It is effective to divisionally lay out decoders along heaters, like the sixth embodiment, when the space of a functional circuit on an element board increases and the circuit layout space at the end of an element board decreases, or when the number of bits of a shift register is large and a space for laying out a decoder cannot be ensured at the end.

FIG. 23 is a circuit diagram showing a circuit configuration according to the sixth embodiment. FIG. 24 is a view showing an example of an actual layout on an element board according to the sixth embodiment.

In this embodiment, as shown in FIG. 24, on the both sides of an ink supply port arranged in the middle of the element board along the longitudinal direction, two heater arrays including M×N heaters are arranged symmetrically, and driver transistors and logic circuits for respective groups are extending along the shorter sides of the element board. Decoder circuits are arranged adjacent to the driver transistors and logic circuits for respective groups. Shift register+latch circuits are arranged on both ends of longitudinal direction along the direction crossing to the heater array.

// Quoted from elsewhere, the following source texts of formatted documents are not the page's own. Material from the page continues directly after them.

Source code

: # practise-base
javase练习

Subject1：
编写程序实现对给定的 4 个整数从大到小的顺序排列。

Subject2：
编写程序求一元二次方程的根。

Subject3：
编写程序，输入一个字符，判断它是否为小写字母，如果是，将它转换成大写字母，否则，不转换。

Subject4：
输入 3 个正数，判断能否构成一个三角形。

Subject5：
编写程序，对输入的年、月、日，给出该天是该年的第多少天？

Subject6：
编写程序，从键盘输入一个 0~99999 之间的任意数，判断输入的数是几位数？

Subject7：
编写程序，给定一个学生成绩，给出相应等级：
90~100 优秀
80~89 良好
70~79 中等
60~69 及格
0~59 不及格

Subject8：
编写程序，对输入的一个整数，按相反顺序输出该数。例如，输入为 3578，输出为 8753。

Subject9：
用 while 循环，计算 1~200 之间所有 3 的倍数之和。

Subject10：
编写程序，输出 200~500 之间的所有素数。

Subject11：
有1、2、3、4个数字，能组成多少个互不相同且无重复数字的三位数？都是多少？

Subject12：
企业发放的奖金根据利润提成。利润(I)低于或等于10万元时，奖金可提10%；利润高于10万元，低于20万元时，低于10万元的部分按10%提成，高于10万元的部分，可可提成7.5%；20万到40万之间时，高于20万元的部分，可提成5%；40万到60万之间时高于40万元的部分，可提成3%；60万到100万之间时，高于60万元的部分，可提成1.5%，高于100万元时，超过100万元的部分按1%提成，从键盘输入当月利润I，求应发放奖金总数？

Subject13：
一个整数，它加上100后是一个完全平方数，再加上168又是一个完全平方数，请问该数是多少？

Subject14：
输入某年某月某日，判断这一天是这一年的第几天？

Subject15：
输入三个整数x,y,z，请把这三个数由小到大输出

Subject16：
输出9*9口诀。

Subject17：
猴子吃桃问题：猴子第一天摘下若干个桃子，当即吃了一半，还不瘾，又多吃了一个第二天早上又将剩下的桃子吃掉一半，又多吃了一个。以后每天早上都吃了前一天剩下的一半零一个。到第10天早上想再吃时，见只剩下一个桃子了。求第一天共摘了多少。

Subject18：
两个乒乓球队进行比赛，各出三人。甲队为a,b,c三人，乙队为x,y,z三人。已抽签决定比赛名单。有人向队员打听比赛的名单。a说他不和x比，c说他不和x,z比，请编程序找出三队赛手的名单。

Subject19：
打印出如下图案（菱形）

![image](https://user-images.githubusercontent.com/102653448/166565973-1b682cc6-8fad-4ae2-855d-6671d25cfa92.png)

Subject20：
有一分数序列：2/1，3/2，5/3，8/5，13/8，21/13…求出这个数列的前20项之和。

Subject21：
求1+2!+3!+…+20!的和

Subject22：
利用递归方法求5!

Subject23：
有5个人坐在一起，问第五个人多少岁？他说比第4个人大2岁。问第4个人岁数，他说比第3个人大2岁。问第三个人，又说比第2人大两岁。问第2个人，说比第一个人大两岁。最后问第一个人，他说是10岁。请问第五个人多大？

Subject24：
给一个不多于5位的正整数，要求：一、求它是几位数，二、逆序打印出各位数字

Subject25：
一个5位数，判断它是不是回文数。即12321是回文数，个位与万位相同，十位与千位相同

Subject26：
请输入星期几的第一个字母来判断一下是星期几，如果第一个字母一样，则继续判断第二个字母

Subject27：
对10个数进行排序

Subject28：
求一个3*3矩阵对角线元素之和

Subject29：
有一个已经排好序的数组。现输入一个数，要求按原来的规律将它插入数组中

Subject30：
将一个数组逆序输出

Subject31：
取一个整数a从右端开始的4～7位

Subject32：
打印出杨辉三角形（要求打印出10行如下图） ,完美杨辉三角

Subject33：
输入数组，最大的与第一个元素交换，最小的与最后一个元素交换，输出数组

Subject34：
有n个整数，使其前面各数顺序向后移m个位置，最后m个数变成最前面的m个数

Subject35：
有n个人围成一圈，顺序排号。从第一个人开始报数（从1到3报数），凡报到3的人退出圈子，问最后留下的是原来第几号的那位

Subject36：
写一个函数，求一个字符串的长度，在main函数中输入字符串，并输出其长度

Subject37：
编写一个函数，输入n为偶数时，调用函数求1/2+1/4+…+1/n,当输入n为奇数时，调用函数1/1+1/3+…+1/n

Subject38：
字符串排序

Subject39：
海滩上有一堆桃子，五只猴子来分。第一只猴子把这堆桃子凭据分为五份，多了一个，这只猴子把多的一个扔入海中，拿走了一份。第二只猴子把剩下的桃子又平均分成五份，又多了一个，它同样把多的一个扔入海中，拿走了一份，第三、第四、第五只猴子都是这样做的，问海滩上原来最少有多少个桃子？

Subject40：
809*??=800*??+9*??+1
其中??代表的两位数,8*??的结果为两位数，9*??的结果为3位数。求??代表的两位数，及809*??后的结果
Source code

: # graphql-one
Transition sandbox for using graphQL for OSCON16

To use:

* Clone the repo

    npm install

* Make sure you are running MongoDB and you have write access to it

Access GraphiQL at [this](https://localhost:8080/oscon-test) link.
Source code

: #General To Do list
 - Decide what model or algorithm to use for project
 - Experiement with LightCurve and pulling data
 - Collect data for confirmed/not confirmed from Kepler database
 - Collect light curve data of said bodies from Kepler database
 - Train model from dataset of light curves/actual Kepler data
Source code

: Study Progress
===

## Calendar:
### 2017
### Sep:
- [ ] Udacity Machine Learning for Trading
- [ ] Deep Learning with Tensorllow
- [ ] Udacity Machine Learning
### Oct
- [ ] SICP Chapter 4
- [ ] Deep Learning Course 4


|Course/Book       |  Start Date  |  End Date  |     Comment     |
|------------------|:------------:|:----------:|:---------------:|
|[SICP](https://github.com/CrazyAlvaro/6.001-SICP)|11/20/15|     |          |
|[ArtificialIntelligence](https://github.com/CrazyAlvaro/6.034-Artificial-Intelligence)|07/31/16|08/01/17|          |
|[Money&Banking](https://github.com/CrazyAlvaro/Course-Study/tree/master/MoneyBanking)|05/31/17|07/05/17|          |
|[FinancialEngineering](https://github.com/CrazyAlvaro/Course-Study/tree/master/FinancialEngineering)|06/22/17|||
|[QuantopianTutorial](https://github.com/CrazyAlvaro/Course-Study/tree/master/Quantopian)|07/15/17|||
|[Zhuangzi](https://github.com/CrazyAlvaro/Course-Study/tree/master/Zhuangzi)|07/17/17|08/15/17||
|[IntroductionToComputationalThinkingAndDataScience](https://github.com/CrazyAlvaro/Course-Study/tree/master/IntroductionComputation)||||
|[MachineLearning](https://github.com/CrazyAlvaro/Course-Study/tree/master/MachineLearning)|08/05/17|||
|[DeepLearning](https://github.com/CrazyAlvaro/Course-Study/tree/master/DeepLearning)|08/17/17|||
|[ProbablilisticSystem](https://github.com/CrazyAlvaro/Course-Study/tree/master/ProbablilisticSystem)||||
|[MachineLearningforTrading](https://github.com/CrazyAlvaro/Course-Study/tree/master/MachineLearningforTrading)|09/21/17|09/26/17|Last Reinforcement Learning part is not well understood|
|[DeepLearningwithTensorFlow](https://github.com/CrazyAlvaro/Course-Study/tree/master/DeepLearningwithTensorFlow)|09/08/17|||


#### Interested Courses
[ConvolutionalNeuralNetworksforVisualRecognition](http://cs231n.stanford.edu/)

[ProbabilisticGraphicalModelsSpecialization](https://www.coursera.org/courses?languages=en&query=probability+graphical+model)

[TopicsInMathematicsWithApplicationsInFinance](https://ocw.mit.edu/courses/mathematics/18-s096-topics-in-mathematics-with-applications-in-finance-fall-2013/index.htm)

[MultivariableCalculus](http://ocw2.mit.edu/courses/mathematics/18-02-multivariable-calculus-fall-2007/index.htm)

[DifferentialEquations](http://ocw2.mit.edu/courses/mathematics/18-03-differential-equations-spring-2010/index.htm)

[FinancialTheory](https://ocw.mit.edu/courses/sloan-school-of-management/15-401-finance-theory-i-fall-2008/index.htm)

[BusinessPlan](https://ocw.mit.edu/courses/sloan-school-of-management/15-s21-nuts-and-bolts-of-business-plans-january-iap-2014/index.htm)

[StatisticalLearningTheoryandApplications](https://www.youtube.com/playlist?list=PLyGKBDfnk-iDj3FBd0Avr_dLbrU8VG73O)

In FIG. 23, reference numerals 101 denote heaters; 102, driver transistors; 103 and 104, logic circuits; 105′, decoders; and 110, a shift register+latch circuit. The correspondence between the respective portions in FIG. 23 and FIG. 24 showing the layout example will be explained. An ink supply port is laid out in a region 2401; the heaters 101, in a region 2402; the driver transistors 102, in a region 2403; the logic circuits 103 and 104, in a region 2404; a data line, block control line, and block selection line, in a region 2405; the decoder 105′, in a region 2406; the shift register+latch circuit 110, in a region 2407; input/output pads, in a region 2409; and a functional circuit, in a region 2410.

According to the sixth embodiment, by inserting divided decoders into spaces between groups, a wide space can be ensured at the end of a substrate even on a substrate having a large number of heaters, similar to a substrate having a small number of heaters. An additional functional circuit can be formed in a space at the end of the substrate, a circuit formed on the element board can attain a more advanced function, and the cost can be reduced.

Modification to Sixth Embodiment

In the sixth embodiment, the decoders 105′ are interposed between the circuits of respective groups. This layout is possible only when the circuits of each group can be laid out closer to each other along the long side.

In this modification, decoders corresponding to respective groups are arranged along the heater array when there is not margin for inserting circuits between groups. FIG. 25 is a circuit diagram showing a circuit configuration according to the modification. FIG. 26 is a view showing an example of an actual layout on an element board according to the modification. In FIGS. 25 and 26, the same reference numerals as those in FIGS. 23 and 24 showing the sixth embodiment denote the same parts for an easy comparison. In this modification, the decoder 105′ is laid out in a region 2406′ along the heater array 2401.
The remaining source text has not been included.